Fair Data Point Harvester Update Strategy
As was mentioned, a CKAN harvester must implement gather_stage
, fetch_stage
and import_stage
.
During gather_stage
the fair data point harvester requests all the available resources from a source.
For each resource a unique guid is generated. Guids are generated by the harvester as the following:
- for a catalog
catalog=<FDP link to a catalog>
- for a dataset
catalog=<FDP link to the dataset's parent catalog>;dataset=<FDP link to a dataset>
where FDP link to a catalog/dataset
is an FDP reference URL (subject URL) of the resource.
e.g. for the following dataset https://health-ri.sandbox.semlab-leiden.nl/dataset/d7129d28-b72a-437f-8db0-4f0258dd3c25
CKAN harvester guid will be catalog=https://health-ri.sandbox.semlab-leiden.nl/catalog/e3faf7ad-050c-475f-8ce4-da7e2faa5cd0;dataset=https://health-ri.sandbox.semlab-leiden.nl/dataset/d7129d28-b72a-437f-8db0-4f0258dd3c25
.
Then the harvester queries CKAN database for guids harvested from the same source before. The query is the following:
SELECT harvest_object.guid AS harvest_object_guid, harvest_object.package_id AS harvest_object_package_id
FROM harvest_object
WHERE harvest_object.current = true AND harvest_object.harvest_source_id = %(harvest_source_id_1)s
where harvest_source_id_1
is the harvester source id of the current job.
Based on these two lists of guids a harvest object is created and assigned with status delete
, new
or change
.
Data for the last two types of resources are collected and parsed during fetch_stage
. During import_stage
resources
are deleted, updated or inserted to the CKAN database with regard of the harvester object status.
As per documentation it is possible to configure a CKAN instance to prevent updating of certain fields.
On the gather_stage
guids of datasets to delete are defined as delete = guids_in_db - guids_in_harvest
where
guids_in_db
- ids from CKAN harvest_object
table for a given source, a result of the query above.
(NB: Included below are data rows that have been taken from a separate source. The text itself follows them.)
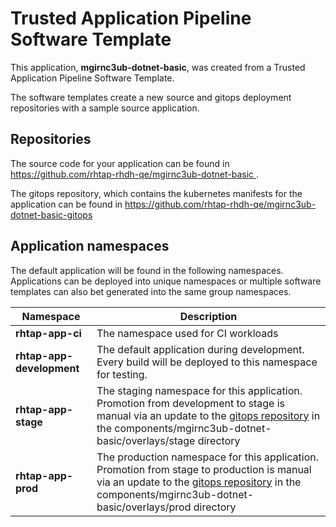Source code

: # Trusted Application Pipeline Software Template

This application, **mgirnc3ub-dotnet-basic**, was created from a Trusted Application Pipeline Software Template.

The software templates create a new source and gitops deployment repositories with a sample source application. 

## Repositories

The source code for your application can be found in [https://github.com/rhtap-rhdh-qe/mgirnc3ub-dotnet-basic ](https://github.com/rhtap-rhdh-qe/mgirnc3ub-dotnet-basic ).
 
The gitops repository, which contains the kubernetes manifests for the application can be found in 
[https://github.com/rhtap-rhdh-qe/mgirnc3ub-dotnet-basic-gitops ](https://github.com/rhtap-rhdh-qe/mgirnc3ub-dotnet-basic-gitops ) 

## Application namespaces 

The default application will be found in the following namespaces. Applications can be deployed into unique namespaces or multiple software templates can also bet generated into the same group namespaces.  

|  Namespace   |  Description   |  
| -------- | -------- |
| **rhtap-app-ci** | The namespace used for CI workloads |
| **rhtap-app-development** | The default application during development. Every build will be deployed to this namespace for testing. |
| **rhtap-app-stage** | The staging namespace for this application. Promotion from development to stage is manual via an update to the [gitops repository](https://github.com/rhtap-rhdh-qe/mgirnc3ub-dotnet-basic-gitops ) in the components/mgirnc3ub-dotnet-basic/overlays/stage directory |
| **rhtap-app-prod** | The production namespace for this application. Promotion from stage to production is manual via an update to the [gitops repository](https://github.com/rhtap-rhdh-qe/mgirnc3ub-dotnet-basic-gitops ) in the components/mgirnc3ub-dotnet-basic/overlays/prod directory |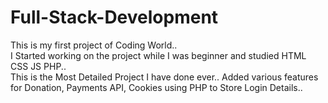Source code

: # Full-Stack-Development

This is my first project of Coding World.. <Br>
I Started working on the project while I was beginner and studied HTML CSS JS PHP.. <Br>
This is the Most Detailed Project I have done ever.. Added various features for Donation, Payments API, Cookies using PHP to Store Login Details..
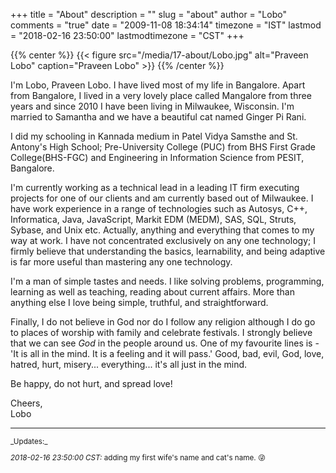 +++
title = "About"
description = ""
slug = "about"
author = "Lobo"
comments = "true"
date = "2009-11-08 18:34:14"
timezone = "IST"
lastmod = "2018-02-16 23:50:00"
lastmodtimezone = "CST"
+++

{{% center %}}
{{< figure src="/media/17-about/Lobo.jpg" alt="Praveen Lobo" caption="Praveen Lobo" >}}
{{% /center %}}

I'm Lobo, Praveen Lobo. I have lived most of my life in Bangalore. Apart from Bangalore, I lived in a very lovely place called Mangalore from three years and since 2010 I have been living in Milwaukee, Wisconsin. I'm married to Samantha and we have a beautiful cat named Ginger Pi Rani.

I did my schooling in Kannada medium in Patel Vidya Samsthe and St. Antony's High School; Pre-University College (PUC) from BHS First Grade College(BHS-FGC) and Engineering in Information Science from PESIT, Bangalore.

I'm currently working as a technical lead in a leading IT firm executing projects for one of our clients and am currently based out of Milwaukee. I have work experience in a range of technologies such as Autosys, C++, Informatica, Java, JavaScript, Markit EDM (MEDM), SAS, SQL, Struts, Sybase, and Unix etc. Actually, anything and everything that comes to my way at work. I have not concentrated exclusively on any one technology; I firmly believe that understanding the basics, learnability, and being adaptive is far more useful than mastering any one technology.

I'm a man of simple tastes and needs. I like solving problems, programming, learning as well as teaching, reading about current affairs. More than anything else I love being simple, truthful, and straightforward.

Finally, I do not believe in God nor do I follow any religion although I do go to places of worship with family and celebrate festivals. I strongly believe that we can see _God_ in the people around us. One of my favourite lines is - 'It is all in the mind. It is a feeling and it will pass.' Good, bad, evil, God, love, hatred, hurt, misery... everything... it's all just in the mind.

Be happy, do not hurt, and spread love!

Cheers,  
Lobo


---
<small>
_Updates:_  

_2018-02-16 23:50:00 CST:_ adding my first wife's name and cat's name. :stuck_out_tongue_winking_eye:

</small>
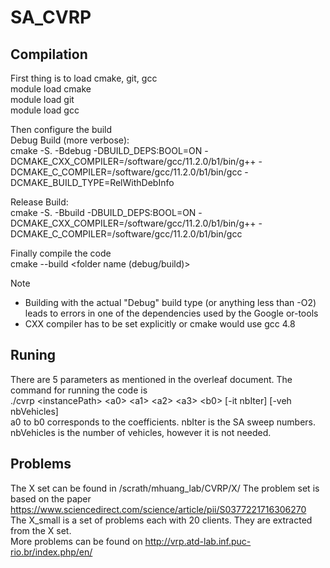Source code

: # SA_CVRP
## Compilation
First thing is to load cmake, git, gcc  
module load cmake  
module load git  
module load gcc  

Then configure the build  
Debug Build (more verbose):  
cmake -S. -Bdebug -DBUILD_DEPS:BOOL=ON -DCMAKE_CXX_COMPILER=/software/gcc/11.2.0/b1/bin/g++ -DCMAKE_C_COMPILER=/software/gcc/11.2.0/b1/bin/gcc -DCMAKE_BUILD_TYPE=RelWithDebInfo

Release Build:  
cmake -S. -Bbuild -DBUILD_DEPS:BOOL=ON -DCMAKE_CXX_COMPILER=/software/gcc/11.2.0/b1/bin/g++ -DCMAKE_C_COMPILER=/software/gcc/11.2.0/b1/bin/gcc

Finally compile the code  
cmake --build <folder name (debug/build)>


Note
* Building with the actual "Debug" build type (or anything less than -O2) leads to errors in one of the dependencies used by the Google or-tools
* CXX compiler has to be set explicitly or cmake would use gcc 4.8

## Runing
There are 5 parameters as mentioned in the overleaf document. The command for running the code is  
./cvrp &lt;instancePath> &lt;a0> &lt;a1> &lt;a2> &lt;a3> &lt;b0> [-it nbIter] [-veh nbVehicles]  
a0 to b0 corresponds to the coefficients. nbIter is the SA sweep numbers. nbVehicles is the number of vehicles, however it is not needed.

## Problems
The X set can be found in /scrath/mhuang_lab/CVRP/X/ The problem set is based on the paper https://www.sciencedirect.com/science/article/pii/S0377221716306270  
The X_small is a set of problems each with 20 clients. They are extracted from the X set.  
More problems can be found on  http://vrp.atd-lab.inf.puc-rio.br/index.php/en/
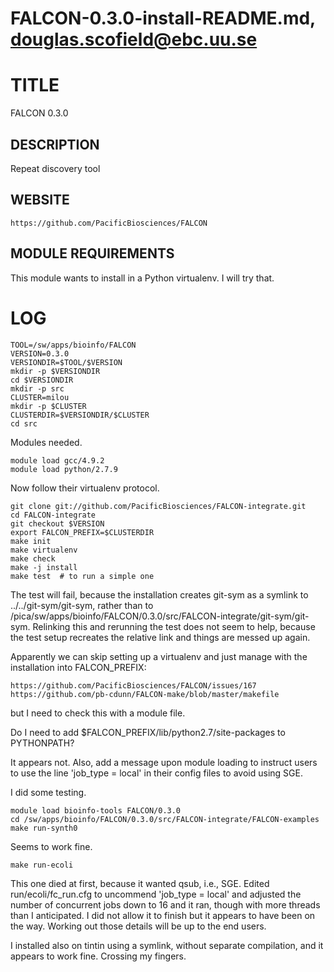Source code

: # FALCON-0.3.0-install-README.md, douglas.scofield@ebc.uu.se

TITLE
=====

FALCON 0.3.0


DESCRIPTION
-----------

Repeat discovery tool


WEBSITE
-------

    https://github.com/PacificBiosciences/FALCON


MODULE REQUIREMENTS
-------------------

This module wants to install in a Python virtualenv.  I will try that.

LOG
===

    TOOL=/sw/apps/bioinfo/FALCON
    VERSION=0.3.0
    VERSIONDIR=$TOOL/$VERSION
    mkdir -p $VERSIONDIR
    cd $VERSIONDIR
    mkdir -p src
    CLUSTER=milou
    mkdir -p $CLUSTER
    CLUSTERDIR=$VERSIONDIR/$CLUSTER
    cd src

Modules needed.

    module load gcc/4.9.2
    module load python/2.7.9

Now follow their virtualenv protocol.

    git clone git://github.com/PacificBiosciences/FALCON-integrate.git
    cd FALCON-integrate
    git checkout $VERSION
    export FALCON_PREFIX=$CLUSTERDIR
    make init
    make virtualenv
    make check
    make -j install
    make test  # to run a simple one

The test will fail, because the installation creates git-sym as a symlink to
../../git-sym/git-sym, rather than to 
/pica/sw/apps/bioinfo/FALCON/0.3.0/src/FALCON-integrate/git-sym/git-sym.
Relinking this and rerunning the test does not seem to help, because the test
setup recreates the relative link and things are messed up again.

Apparently we can skip setting up a virtualenv and just manage with the
installation into FALCON_PREFIX:

    https://github.com/PacificBiosciences/FALCON/issues/167
    https://github.com/pb-cdunn/FALCON-make/blob/master/makefile

but I need to check this with a module file.

Do I need to add $FALCON_PREFIX/lib/python2.7/site-packages to PYTHONPATH?

It appears not.  Also, add a message upon module loading to instruct users
to use the line 'job_type = local' in their config files to avoid using SGE.

I did some testing.

    module load bioinfo-tools FALCON/0.3.0
    cd /sw/apps/bioinfo/FALCON/0.3.0/src/FALCON-integrate/FALCON-examples
    make run-synth0

Seems to work fine.

    make run-ecoli

This one died at first, because it wanted qsub, i.e., SGE.  Edited
run/ecoli/fc_run.cfg to uncommend 'job_type = local' and adjusted the number of
concurrent jobs down to 16 and it ran, though with more threads than I
anticipated.  I did not allow it to finish but it appears to have been on the
way. Working out those details will be up to the end users.

I installed also on tintin using a symlink, without separate compilation, and
it appears to work fine.  Crossing my fingers.

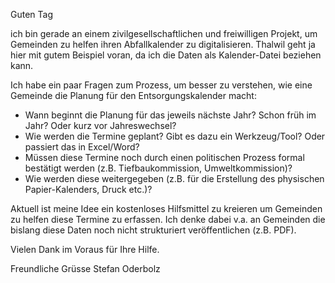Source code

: Guten Tag

ich bin gerade an einem zivilgesellschaftlichen und freiwilligen Projekt, um Gemeinden zu helfen ihren Abfallkalender zu digitalisieren. Thalwil geht ja hier mit gutem Beispiel voran, da ich die Daten als Kalender-Datei beziehen kann.

Ich habe ein paar Fragen zum Prozess, um besser zu verstehen, wie eine Gemeinde die Planung für den Entsorgungskalender macht:
- Wann beginnt die Planung für das jeweils nächste Jahr? Schon früh im Jahr? Oder kurz vor Jahreswechsel?
- Wie werden die Termine geplant? Gibt es dazu ein Werkzeug/Tool? Oder passiert das in Excel/Word?
- Müssen diese Termine noch durch einen politischen Prozess formal bestätigt werden (z.B. Tiefbaukommission, Umweltkommission)?
- Wie werden diese weitergegeben (z.B. für die Erstellung des physischen Papier-Kalenders, Druck etc.)?

Aktuell ist meine Idee ein kostenloses Hilfsmittel zu kreieren um Gemeinden zu helfen diese Termine zu erfassen. Ich denke dabei v.a. an Gemeinden die bislang diese Daten noch nicht strukturiert veröffentlichen (z.B. PDF).

Vielen Dank im Voraus für Ihre Hilfe.

Freundliche Grüsse
Stefan Oderbolz
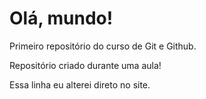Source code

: # Olá, mundo!
Primeiro repositório do curso de Git e Github.

Repositório criado durante uma aula!

Essa linha eu alterei direto no site.
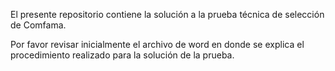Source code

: El presente repositorio contiene la solución a la prueba técnica de selección de Comfama. 

Por favor revisar inicialmente el archivo de word en donde se explica el procedimiento realizado para la solución de la prueba.

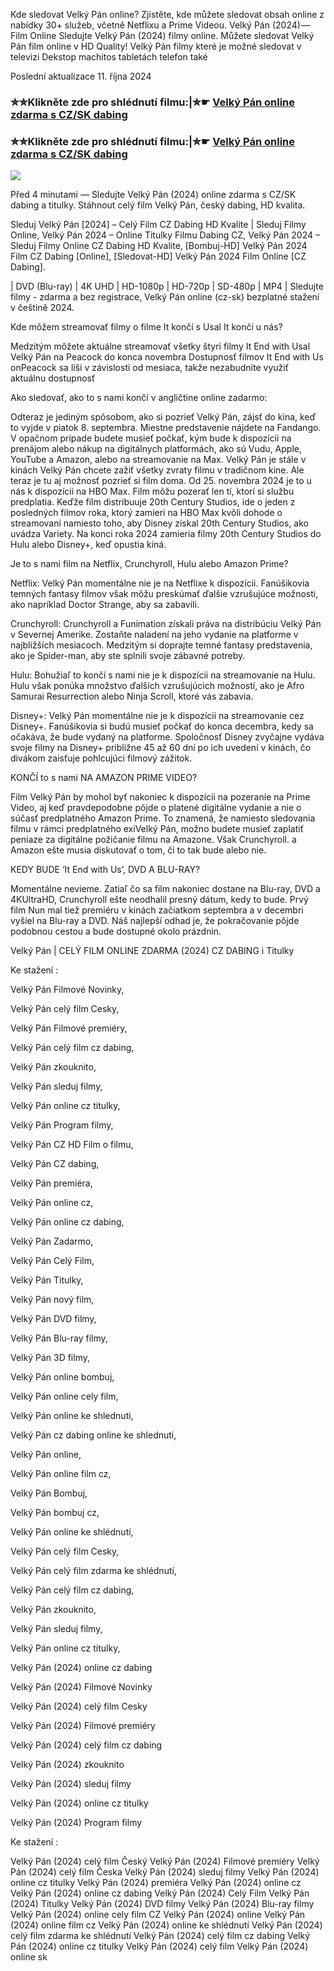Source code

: Kde sledovat Velký Pán online? Zjistěte, kde můžete sledovat obsah online z nabídky 30+ služeb, včetně Netflixu a Prime Videou. Velký Pán (2024) — Film Online Sledujte Velký Pán (2024) filmy online. Můžete sledovat Velký Pán film online v HD Quality! Velký Pán filmy které je možné sledovat v televizi Dekstop machitos tabletách telefon také

Poslední aktualizace 11. října 2024

### ✮✮Klikněte zde pro shlédnutí filmu:|✮☛ [Velký Pán online zdarma s CZ/SK dabing](https://crotx.online/sk/movie/1165416/velky-pan.git)

### ✮✮Klikněte zde pro shlédnutí filmu:|✮☛ [Velký Pán online zdarma s CZ/SK dabing](https://crotx.online/sk/movie/1165416/velky-pan.git)

<p dir="auto"><a href="https://crotx.online/sk/movie/1165416/velky-pan.git" title="720p" rel="nofollow"><img src="https://i.imgur.com/jhNGoEt.gif" style="max-width: 100%;"></a></p>

Před 4 minutami — Sledujte Velký Pán (2024) online zdarma s CZ/SK dabing a titulky. Stáhnout celý film Velký Pán, český dabing, HD kvalita.

Sleduj Velký Pán [2024] – Celý Film CZ Dabing HD Kvalite | Sleduj Filmy Online, Velký Pán 2024 – Online Titulky Filmu Dabing CZ, Velký Pán 2024 – Sleduj Filmy Online CZ Dabing HD Kvalite, [Bombuj-HD] Velký Pán 2024 Film CZ Dabing [Online], [Sledovat-HD] Velký Pán 2024 Film Online [CZ Dabing].

| DVD (Blu-ray) | 4K UHD | HD-1080p | HD-720p | SD-480p | MP4 | Sledujte filmy - zdarma a bez registrace, Velký Pán online (cz-sk) bezplatné stažení v češtině 2024.

Kde môžem streamovať filmy o filme It končí s Usal It končí u nás?

Medzitým môžete aktuálne streamovať všetky štyri filmy It End with Usal Velký Pán na Peacock do konca novembra Dostupnosť filmov It End with Us onPeacock sa líši v závislosti od mesiaca, takže nezabudnite využiť aktuálnu dostupnosť

Ako sledovať, ako to s nami končí v angličtine online zadarmo:

Odteraz je jediným spôsobom, ako si pozrieť Velký Pán, zájsť do kina, keď to vyjde v piatok 8. septembra. Miestne predstavenie nájdete na Fandango. V opačnom prípade budete musieť počkať, kým bude k dispozícii na prenájom alebo nákup na digitálnych platformách, ako sú Vudu, Apple, YouTube a Amazon, alebo na streamovanie na Max. Velký Pán je stále v kinách Velký Pán chcete zažiť všetky zvraty filmu v tradičnom kine. Ale teraz je tu aj možnosť pozrieť si film doma. Od 25. novembra 2024 je to u nás k dispozícii na HBO Max. Film môžu pozerať len tí, ktorí si službu predplatia. Keďže film distribuuje 20th Century Studios, ide o jeden z posledných filmov roka, ktorý zamieri na HBO Max kvôli dohode o streamovaní namiesto toho, aby Disney získal 20th Century Studios, ako uvádza Variety. Na konci roka 2024 zamieria filmy 20th Century Studios do Hulu alebo Disney+, keď opustia kiná.

Je to s nami film na Netflix, Crunchyroll, Hulu alebo Amazon Prime?

Netflix: Velký Pán momentálne nie je na Netflixe k dispozícii. Fanúšikovia temných fantasy filmov však môžu preskúmať ďalšie vzrušujúce možnosti, ako napríklad Doctor Strange, aby sa zabavili.

Crunchyroll: Crunchyroll a Funimation získali práva na distribúciu Velký Pán v Severnej Amerike. Zostaňte naladení na jeho vydanie na platforme v najbližších mesiacoch. Medzitým si doprajte temné fantasy predstavenia, ako je Spider-man, aby ste splnili svoje zábavné potreby.

Hulu: Bohužiaľ to končí s nami nie je k dispozícii na streamovanie na Hulu. Hulu však ponúka množstvo ďalších vzrušujúcich možností, ako je Afro Samurai Resurrection alebo Ninja Scroll, ktoré vás zabavia.

Disney+: Velký Pán momentálne nie je k dispozícii na streamovanie cez Disney+. Fanúšikovia si budú musieť počkať do konca decembra, kedy sa očakáva, že bude vydaný na platforme. Spoločnosť Disney zvyčajne vydáva svoje filmy na Disney+ približne 45 až 60 dní po ich uvedení v kinách, čo divákom zaisťuje pohlcujúci filmový zážitok.

KONČÍ to s nami NA AMAZON PRIME VIDEO?

Film Velký Pán by mohol byť nakoniec k dispozícii na pozeranie na Prime Video, aj keď pravdepodobne pôjde o platené digitálne vydanie a nie o súčasť predplatného Amazon Prime. To znamená, že namiesto sledovania filmu v rámci predplatného exiVelký Pán, možno budete musieť zaplatiť peniaze za digitálne požičanie filmu na Amazone. Však Crunchyroll. a Amazon ešte musia diskutovať o tom, či to tak bude alebo nie.

KEDY BUDE ‘It End with Us’, DVD A BLU-RAY?

Momentálne nevieme. Zatiaľ čo sa film nakoniec dostane na Blu-ray, DVD a 4KUltraHD, Crunchyroll ešte neodhalil presný dátum, kedy to bude. Prvý film Nun mal tiež premiéru v kinách začiatkom septembra a v decembri vyšiel na Blu-ray a DVD. Náš najlepší odhad je, že pokračovanie pôjde podobnou cestou a bude dostupné okolo prázdnin.

Velký Pán | CELÝ FILM ONLINE ZDARMA (2024) CZ DABING i Titulky

Ke stažení :

Velký Pán Filmové Novinky,

Velký Pán celý film Cesky,

Velký Pán Filmové premiéry,

Velký Pán celý film cz dabing,

Velký Pán zkouknito,

Velký Pán sleduj filmy,

Velký Pán online cz titulky,

Velký Pán Program filmy,

Velký Pán CZ HD Film o filmu,

Velký Pán CZ dabing,

Velký Pán premiéra,

Velký Pán online cz,

Velký Pán online cz dabing,

Velký Pán Zadarmo,

Velký Pán Celý Film,

Velký Pán Titulky,

Velký Pán nový film,

Velký Pán DVD filmy,

Velký Pán Blu-ray filmy,

Velký Pán 3D filmy,

Velký Pán online bombuj,

Velký Pán online cely film,

Velký Pán online ke shlednuti,

Velký Pán cz dabing online ke shlednuti,

Velký Pán online,

Velký Pán online film cz,

Velký Pán Bombuj,

Velký Pán bombuj cz,

Velký Pán online ke shlédnutí,

Velký Pán celý film Cesky,

Velký Pán celý film zdarma ke shlédnutí,

Velký Pán celý film cz dabing,

Velký Pán zkouknito,

Velký Pán sleduj filmy,

Velký Pán online cz titulky,

Velký Pán (2024) online cz dabing

Velký Pán (2024) Filmové Novinky

Velký Pán (2024) celý film Cesky

Velký Pán (2024) Filmové premiéry

Velký Pán (2024) celý film cz dabing

Velký Pán (2024) zkouknito

Velký Pán (2024) sleduj filmy

Velký Pán (2024) online cz titulky

Velký Pán (2024) Program filmy

Ke stažení :

Velký Pán (2024) celý film Český Velký Pán (2024) Filmové premiéry Velký Pán (2024) celý film Česka Velký Pán (2024) sleduj filmy Velký Pán (2024) online cz titulky Velký Pán (2024) premiéra Velký Pán (2024) online cz Velký Pán (2024) online cz dabing Velký Pán (2024) Celý Film Velký Pán (2024) Titulky Velký Pán (2024) DVD filmy Velký Pán (2024) Blu-ray filmy Velký Pán (2024) online cely film CZ Velký Pán (2024) online Velký Pán (2024) online film cz Velký Pán (2024) online ke shlédnutí Velký Pán (2024) celý film zdarma ke shlédnutí Velký Pán (2024) celý film cz dabing Velký Pán (2024) online cz titulky Velký Pán (2024) celý film Velký Pán (2024) online sk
After that,
still during gather_stage
the harvester sets the status of harvest objects to delete to 'current': False
.
So they stay in the database but are not shown.
Then, during the import_stage
, the harvester actually deletes those datasets by calling toolkit.get_action('package_delete')(context, {ID: harvest_object.package_id})
.
- Datasets will be considered “new” if one configures a harvester source in CKAN, deletes it and re-configures then.
- If a dataset is set for deletion and something goes wrong during the
import_stage
a dataset stays forever as no more current one. - If a dataset is moved in FDP from a catalogue to another catalogue (by updating
DCTERMS.isPartOf
reference on the dataset level) it will be considered a new one because a guid of CKAN harvested resource (unlike FDP itself) includes a catalogue id (see above).